1. Bore= 81.0mm or 3.189 in, To the second power= 10.170 inches
2. Stroke= 90mm or 3.543 in
3. Piston dish volume= 25cc or 1.525 cu in, but I am unsure of this value
4. Head gasket volume= unknown
5. Head chamber volume= 0 I would think due to the flat cylinder head.
6. Piston deck height= unknown for the VR6

The next step is the math.
1. Cylinder sweep volume= .7853982 X Bore2 X Stroke in inches, I got 28.300
2. Clearence volume= .7853982 X Bore2 X Piston deck height
3. Piston Dish volume= cc to cu in= 25 X .0610237 witch equals 1.525
4. Chamber volume= 0

Add 1-4 together = unknown
Then divided by the sum of 5-8

5. Clearence volume
6. Piston volume= 1.525
7. Gasket volume= unknown
8. Chamber volume= 0

If someone could help me fill in the blanks I would be very greatful


----------



## GinsterMan98 (May 19, 2008)

To expand alittle, I need to know the bore diameter of a stock VR6 headgasket.

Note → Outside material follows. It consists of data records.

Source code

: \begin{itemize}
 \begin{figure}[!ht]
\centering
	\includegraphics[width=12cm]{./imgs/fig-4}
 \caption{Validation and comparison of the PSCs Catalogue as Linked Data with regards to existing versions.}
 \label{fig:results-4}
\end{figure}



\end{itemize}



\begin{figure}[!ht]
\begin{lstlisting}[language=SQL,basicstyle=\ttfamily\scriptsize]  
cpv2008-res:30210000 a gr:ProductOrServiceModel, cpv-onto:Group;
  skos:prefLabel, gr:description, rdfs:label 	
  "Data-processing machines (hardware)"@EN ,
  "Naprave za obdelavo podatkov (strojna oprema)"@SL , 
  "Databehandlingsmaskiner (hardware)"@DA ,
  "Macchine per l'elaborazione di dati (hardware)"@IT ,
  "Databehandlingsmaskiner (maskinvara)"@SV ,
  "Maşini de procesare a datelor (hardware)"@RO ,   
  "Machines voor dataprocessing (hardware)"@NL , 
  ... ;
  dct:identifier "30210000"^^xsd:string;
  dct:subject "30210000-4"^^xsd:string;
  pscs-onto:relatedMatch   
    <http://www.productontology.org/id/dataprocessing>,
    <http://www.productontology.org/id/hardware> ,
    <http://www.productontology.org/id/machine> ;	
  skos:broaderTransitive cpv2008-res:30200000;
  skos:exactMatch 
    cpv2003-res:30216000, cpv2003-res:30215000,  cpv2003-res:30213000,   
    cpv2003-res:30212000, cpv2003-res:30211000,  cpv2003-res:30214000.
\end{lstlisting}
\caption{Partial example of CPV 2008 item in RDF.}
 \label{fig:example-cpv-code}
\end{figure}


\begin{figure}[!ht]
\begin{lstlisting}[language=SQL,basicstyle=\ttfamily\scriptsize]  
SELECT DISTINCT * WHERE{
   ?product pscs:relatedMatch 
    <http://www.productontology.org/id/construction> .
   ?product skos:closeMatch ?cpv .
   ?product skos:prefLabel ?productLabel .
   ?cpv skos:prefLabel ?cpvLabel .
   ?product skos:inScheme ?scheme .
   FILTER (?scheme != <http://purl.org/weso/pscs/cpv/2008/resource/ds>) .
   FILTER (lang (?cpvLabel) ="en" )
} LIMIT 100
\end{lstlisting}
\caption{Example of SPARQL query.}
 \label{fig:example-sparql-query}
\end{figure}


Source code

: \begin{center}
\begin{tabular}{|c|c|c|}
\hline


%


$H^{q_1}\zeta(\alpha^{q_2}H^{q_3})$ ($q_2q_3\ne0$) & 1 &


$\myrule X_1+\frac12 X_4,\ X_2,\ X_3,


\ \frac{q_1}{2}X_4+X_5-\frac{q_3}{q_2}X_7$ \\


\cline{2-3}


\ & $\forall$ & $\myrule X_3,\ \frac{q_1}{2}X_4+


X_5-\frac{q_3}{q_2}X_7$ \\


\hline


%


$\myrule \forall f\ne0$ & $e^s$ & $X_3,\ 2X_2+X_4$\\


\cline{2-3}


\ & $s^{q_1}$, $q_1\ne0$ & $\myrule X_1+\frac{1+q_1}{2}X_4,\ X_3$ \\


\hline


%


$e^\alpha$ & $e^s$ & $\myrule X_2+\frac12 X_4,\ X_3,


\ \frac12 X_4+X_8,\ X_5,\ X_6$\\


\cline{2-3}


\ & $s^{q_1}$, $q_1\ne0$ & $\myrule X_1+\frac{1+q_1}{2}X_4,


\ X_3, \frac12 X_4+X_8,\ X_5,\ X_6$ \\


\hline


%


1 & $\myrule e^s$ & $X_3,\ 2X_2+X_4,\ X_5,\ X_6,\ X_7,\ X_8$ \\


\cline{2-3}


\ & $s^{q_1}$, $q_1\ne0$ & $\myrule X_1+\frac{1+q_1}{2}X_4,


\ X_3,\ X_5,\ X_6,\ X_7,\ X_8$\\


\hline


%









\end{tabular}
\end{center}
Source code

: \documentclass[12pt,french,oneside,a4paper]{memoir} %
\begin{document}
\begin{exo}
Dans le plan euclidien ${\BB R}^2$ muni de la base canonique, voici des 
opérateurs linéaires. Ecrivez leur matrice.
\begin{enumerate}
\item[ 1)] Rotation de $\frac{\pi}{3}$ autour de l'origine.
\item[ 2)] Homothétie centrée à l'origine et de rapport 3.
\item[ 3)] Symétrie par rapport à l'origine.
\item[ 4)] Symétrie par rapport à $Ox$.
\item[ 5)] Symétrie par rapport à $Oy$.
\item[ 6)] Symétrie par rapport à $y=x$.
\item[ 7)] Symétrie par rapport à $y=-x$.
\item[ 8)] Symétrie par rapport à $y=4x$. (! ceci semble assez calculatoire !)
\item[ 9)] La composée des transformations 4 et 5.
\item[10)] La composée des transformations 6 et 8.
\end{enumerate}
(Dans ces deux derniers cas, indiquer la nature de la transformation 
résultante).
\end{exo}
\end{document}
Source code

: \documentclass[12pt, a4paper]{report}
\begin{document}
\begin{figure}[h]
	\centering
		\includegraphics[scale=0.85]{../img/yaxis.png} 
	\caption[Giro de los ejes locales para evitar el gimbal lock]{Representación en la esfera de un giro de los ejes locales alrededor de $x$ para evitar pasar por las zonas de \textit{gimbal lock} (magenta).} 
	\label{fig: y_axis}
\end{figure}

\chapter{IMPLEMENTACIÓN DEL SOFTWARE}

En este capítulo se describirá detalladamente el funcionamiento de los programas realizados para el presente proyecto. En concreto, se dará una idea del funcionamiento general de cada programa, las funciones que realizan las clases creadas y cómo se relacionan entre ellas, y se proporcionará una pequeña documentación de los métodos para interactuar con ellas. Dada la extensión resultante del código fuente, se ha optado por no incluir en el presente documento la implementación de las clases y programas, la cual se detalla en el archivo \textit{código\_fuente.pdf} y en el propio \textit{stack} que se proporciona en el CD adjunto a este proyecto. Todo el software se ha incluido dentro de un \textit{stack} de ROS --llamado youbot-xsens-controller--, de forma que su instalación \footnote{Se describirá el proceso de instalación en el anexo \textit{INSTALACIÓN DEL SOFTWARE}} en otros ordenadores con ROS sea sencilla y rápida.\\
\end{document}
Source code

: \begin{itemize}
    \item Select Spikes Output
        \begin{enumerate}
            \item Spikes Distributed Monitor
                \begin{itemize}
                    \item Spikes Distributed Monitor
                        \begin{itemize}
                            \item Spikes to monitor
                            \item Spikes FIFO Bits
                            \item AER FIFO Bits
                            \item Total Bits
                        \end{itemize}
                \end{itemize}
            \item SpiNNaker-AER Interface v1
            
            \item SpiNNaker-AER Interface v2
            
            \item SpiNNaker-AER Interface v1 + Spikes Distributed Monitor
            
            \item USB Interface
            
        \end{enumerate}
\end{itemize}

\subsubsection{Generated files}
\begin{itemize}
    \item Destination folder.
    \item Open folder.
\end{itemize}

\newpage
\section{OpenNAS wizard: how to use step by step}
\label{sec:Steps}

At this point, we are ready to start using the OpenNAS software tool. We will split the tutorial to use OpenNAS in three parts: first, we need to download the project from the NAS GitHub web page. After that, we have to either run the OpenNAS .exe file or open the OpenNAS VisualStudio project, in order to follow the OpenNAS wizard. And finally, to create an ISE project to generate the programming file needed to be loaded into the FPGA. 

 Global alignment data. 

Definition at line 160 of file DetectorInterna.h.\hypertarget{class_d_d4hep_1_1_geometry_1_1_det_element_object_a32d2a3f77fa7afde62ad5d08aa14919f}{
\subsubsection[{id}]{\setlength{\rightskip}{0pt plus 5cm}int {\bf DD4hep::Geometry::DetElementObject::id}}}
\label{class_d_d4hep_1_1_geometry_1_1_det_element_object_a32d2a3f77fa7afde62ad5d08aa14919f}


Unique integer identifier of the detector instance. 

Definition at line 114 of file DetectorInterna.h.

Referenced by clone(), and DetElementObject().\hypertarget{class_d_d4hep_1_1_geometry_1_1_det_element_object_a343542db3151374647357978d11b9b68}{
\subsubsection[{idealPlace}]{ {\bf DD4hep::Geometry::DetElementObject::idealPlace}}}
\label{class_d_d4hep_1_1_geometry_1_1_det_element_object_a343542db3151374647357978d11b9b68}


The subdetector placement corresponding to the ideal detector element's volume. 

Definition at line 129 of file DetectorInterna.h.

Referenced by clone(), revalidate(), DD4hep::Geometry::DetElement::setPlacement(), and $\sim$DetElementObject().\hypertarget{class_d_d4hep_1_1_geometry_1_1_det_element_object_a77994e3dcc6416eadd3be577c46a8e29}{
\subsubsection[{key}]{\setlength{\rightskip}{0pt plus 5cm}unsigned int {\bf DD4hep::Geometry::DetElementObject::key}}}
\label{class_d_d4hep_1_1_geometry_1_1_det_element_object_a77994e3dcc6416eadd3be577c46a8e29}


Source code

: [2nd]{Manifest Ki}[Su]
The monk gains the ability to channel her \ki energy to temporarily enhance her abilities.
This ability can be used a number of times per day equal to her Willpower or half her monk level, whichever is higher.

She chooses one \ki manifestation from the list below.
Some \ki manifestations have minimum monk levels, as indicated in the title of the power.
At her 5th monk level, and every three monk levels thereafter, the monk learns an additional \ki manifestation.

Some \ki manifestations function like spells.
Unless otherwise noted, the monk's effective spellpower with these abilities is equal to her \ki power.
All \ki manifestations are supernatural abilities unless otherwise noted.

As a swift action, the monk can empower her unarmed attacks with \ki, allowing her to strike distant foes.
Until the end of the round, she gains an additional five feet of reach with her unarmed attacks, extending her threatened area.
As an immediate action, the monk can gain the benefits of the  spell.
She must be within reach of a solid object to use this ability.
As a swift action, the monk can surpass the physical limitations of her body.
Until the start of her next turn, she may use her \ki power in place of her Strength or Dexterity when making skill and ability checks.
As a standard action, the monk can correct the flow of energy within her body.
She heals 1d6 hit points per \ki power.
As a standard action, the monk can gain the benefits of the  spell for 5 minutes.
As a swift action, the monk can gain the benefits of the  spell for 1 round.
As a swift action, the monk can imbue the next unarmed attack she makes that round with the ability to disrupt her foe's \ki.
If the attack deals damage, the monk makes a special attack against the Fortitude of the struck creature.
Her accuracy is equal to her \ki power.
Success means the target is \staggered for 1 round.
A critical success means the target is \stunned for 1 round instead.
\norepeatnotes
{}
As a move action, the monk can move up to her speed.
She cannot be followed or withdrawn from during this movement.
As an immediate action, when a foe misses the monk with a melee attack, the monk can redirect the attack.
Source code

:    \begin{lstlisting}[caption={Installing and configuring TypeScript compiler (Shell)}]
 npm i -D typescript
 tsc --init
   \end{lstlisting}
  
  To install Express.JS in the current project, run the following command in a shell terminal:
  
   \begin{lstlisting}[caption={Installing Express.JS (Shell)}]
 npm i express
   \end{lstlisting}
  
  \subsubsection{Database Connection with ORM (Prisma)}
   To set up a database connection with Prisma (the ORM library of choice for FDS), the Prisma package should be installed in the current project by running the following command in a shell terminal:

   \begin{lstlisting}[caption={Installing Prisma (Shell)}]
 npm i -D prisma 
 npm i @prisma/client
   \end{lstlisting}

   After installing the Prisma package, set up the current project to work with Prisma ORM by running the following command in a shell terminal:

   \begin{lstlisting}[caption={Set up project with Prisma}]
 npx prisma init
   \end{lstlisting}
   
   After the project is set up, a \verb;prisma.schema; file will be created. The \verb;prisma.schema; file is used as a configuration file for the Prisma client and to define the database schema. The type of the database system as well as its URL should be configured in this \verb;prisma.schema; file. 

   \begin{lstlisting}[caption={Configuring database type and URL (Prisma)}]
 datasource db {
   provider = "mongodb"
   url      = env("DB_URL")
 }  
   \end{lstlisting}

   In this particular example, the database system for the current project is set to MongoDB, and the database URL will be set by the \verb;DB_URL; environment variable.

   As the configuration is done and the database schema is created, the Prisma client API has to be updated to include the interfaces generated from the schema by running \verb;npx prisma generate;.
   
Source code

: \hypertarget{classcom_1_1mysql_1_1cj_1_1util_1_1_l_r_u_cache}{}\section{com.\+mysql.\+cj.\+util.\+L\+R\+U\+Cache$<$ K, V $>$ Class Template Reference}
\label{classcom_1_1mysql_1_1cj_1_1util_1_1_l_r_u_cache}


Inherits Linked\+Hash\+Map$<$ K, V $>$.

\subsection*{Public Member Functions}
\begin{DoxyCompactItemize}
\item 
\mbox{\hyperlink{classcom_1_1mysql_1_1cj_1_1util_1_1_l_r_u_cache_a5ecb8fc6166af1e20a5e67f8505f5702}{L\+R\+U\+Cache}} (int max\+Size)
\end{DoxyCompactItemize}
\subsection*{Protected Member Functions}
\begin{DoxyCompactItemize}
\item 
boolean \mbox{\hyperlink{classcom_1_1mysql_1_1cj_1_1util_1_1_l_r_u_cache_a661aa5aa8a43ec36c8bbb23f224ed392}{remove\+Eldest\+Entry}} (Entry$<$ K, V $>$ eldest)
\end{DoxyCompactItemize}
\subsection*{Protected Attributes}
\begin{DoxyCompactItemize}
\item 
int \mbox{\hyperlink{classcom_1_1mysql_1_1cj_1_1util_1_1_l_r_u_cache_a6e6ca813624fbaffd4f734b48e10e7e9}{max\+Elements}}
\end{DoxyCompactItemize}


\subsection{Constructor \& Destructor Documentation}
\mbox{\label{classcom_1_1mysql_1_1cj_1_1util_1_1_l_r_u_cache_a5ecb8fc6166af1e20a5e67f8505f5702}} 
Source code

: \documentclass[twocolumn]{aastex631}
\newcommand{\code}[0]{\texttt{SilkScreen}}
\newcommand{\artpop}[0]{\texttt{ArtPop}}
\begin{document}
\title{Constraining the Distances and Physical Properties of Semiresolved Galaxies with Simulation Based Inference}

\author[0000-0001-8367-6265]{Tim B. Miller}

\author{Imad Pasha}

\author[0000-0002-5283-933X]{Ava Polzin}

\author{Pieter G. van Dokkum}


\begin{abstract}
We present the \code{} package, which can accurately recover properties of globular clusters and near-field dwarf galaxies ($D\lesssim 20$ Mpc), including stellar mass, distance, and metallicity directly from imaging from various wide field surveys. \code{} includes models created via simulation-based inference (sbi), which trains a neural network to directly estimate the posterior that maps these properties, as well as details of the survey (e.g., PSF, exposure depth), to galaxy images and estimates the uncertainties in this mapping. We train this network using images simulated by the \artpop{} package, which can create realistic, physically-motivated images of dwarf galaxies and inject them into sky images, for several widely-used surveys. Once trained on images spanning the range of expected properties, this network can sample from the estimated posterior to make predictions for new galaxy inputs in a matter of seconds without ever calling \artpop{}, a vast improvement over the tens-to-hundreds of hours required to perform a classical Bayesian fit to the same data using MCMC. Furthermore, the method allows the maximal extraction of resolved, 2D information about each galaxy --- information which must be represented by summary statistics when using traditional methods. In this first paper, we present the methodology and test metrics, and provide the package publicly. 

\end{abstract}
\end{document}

I also need to know the compressed thickness of the gasket to account for its volume. I also am confused about the piston deck height as the VR6 piston is not at a 90 deg angle to the deck surface. I also need to verify the stock pistons dish volume, I have read on another site its 25cc. I am not in the states right now or I would have check one of my spare blocks, or had a machine shop check it. I know someone has this info on here. Thanks to all that chime in.


----------



## GinsterMan98 (May 19, 2008)

Bump


----------



## GinsterMan98 (May 19, 2008)

Look, In am just an aircraft mechanic, not an engineer. I do not see the diffrence if I shave a few tenthousands off a piston to run more boost vs a headspacer or forged pistons. I know people have run high boost on a stock cr VR6, so lowering the Cr will balance out and meaterial I take off wouldn't it? I am in Iraq right now and do not have an engine to look at right now so someone tell me I am wrong or help me out please. I already got in contact with a machine shop that said they can either make the dish wider or deepen it or both.


----------



## rjones1214 (Apr 24, 2009)

From the VR pistons I saw in my thread, I would say widen the dish of the piston. 
How much did the machine shop say they would charge?


----------



## GinsterMan98 (May 19, 2008)

75 or so, but I know them real well. They have been my machineshop for some time now and he always likes new projects from import guys. He mainly does 350's and stuff like that.


----------



## GinsterMan98 (May 19, 2008)

bump


----------



## Rheinland Technik (Apr 2, 2010)

You do not have to machine the dish in the VR6 pistons any deeper. You should rather machine them larger in diameter to reduce your compression. If you are using a Mk3 head gasket, you will have to remove 7cc's of material to achieve 9:1 compression.


----------



## EL DRIFTO (Jul 11, 2004)

Rheinland Technik said:


> You should rather machine them larger in diameter to reduce your compression.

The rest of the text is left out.